** MATERIAL FOR THE TASK follows **
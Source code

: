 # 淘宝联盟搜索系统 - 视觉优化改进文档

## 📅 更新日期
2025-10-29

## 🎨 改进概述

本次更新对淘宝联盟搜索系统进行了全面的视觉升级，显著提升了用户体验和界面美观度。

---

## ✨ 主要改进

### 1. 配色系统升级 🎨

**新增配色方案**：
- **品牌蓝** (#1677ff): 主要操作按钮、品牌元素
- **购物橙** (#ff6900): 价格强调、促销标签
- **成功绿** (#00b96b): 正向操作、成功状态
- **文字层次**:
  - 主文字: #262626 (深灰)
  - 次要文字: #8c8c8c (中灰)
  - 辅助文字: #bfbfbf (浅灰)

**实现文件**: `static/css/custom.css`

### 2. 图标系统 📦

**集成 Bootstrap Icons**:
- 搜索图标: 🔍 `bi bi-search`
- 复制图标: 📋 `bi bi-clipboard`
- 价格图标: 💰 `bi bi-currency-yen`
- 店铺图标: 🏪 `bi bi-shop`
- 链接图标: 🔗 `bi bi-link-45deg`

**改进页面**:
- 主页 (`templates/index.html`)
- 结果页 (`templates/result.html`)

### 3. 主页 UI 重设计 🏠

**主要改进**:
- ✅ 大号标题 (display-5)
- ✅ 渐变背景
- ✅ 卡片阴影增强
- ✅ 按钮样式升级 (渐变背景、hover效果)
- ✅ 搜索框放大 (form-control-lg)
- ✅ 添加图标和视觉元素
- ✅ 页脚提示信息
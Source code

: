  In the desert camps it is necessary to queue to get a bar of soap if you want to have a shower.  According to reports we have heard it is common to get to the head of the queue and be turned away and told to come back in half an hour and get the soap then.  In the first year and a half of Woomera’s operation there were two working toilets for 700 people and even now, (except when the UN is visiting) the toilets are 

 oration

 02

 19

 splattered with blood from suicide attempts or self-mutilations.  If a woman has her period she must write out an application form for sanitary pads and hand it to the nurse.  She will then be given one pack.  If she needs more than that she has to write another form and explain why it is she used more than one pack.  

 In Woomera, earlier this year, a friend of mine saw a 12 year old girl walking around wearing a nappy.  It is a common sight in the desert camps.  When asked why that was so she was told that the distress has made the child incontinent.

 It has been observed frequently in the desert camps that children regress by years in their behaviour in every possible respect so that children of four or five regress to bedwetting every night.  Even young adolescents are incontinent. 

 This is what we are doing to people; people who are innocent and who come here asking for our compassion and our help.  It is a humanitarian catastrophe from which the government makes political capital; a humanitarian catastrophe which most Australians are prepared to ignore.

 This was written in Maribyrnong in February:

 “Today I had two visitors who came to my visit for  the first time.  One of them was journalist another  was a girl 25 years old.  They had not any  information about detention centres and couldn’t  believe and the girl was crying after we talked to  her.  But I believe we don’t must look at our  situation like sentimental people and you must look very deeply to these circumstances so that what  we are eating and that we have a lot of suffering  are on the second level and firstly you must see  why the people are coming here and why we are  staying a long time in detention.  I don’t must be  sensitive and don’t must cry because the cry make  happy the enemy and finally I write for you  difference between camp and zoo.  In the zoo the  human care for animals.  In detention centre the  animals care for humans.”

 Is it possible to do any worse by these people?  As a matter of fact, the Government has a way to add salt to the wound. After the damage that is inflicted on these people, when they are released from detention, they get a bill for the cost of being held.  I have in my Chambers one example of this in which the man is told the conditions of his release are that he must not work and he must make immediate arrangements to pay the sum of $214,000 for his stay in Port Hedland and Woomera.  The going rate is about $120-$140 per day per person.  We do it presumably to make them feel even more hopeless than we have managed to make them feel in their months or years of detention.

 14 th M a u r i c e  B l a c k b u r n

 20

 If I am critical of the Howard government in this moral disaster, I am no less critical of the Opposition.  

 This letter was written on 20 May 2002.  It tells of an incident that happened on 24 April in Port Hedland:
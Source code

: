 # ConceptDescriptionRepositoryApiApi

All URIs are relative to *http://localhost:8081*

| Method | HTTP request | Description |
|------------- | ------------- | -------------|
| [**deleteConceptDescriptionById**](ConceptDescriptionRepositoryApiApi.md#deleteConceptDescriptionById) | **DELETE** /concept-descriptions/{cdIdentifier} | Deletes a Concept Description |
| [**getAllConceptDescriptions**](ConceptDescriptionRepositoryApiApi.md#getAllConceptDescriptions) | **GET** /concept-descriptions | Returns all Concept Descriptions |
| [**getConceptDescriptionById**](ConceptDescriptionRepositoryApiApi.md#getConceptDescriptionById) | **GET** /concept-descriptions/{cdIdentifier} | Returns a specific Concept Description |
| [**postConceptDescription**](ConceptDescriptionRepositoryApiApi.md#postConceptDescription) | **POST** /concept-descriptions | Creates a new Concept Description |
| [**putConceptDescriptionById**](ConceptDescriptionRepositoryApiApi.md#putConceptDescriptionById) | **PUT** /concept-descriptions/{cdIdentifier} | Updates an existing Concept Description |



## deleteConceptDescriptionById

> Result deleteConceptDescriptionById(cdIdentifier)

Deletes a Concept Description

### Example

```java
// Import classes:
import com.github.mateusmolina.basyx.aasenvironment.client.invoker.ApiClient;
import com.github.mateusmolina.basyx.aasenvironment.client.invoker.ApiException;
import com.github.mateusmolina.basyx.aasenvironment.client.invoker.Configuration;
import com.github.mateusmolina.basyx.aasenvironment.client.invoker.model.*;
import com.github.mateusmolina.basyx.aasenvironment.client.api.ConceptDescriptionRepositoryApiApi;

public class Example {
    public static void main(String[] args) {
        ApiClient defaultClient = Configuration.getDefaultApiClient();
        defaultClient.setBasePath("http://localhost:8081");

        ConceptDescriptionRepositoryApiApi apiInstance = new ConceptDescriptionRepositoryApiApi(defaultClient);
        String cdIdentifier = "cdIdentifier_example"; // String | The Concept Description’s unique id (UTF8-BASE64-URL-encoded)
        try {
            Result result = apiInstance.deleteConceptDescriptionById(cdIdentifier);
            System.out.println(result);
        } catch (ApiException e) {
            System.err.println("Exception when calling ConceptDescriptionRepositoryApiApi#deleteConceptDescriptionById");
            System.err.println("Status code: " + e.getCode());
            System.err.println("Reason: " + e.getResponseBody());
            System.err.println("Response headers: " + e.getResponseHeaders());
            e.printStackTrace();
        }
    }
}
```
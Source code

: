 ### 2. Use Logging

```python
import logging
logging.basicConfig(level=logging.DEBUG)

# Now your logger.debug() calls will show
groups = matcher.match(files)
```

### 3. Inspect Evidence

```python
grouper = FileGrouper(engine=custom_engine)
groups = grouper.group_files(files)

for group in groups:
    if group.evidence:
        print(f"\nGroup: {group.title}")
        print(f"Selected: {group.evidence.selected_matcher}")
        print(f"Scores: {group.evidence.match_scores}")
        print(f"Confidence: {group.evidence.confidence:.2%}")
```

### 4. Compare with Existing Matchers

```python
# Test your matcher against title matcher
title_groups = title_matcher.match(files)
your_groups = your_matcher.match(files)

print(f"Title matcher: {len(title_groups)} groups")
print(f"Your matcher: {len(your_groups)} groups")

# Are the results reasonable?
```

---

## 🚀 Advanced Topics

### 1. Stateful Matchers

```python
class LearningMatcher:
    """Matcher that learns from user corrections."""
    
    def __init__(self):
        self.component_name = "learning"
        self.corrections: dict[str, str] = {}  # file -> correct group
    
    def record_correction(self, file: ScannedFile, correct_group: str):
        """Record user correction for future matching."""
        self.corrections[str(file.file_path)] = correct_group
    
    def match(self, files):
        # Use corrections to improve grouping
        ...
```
** End of MATERIAL FOR THE TASK **
• _ASSIGNED TASK_:
"user" is the word to look for; copy every line of the data that has it.

• _EXERCISE SOLUTION_:
    """Matcher that learns from user corrections."""
        """Record user correction for future matching."""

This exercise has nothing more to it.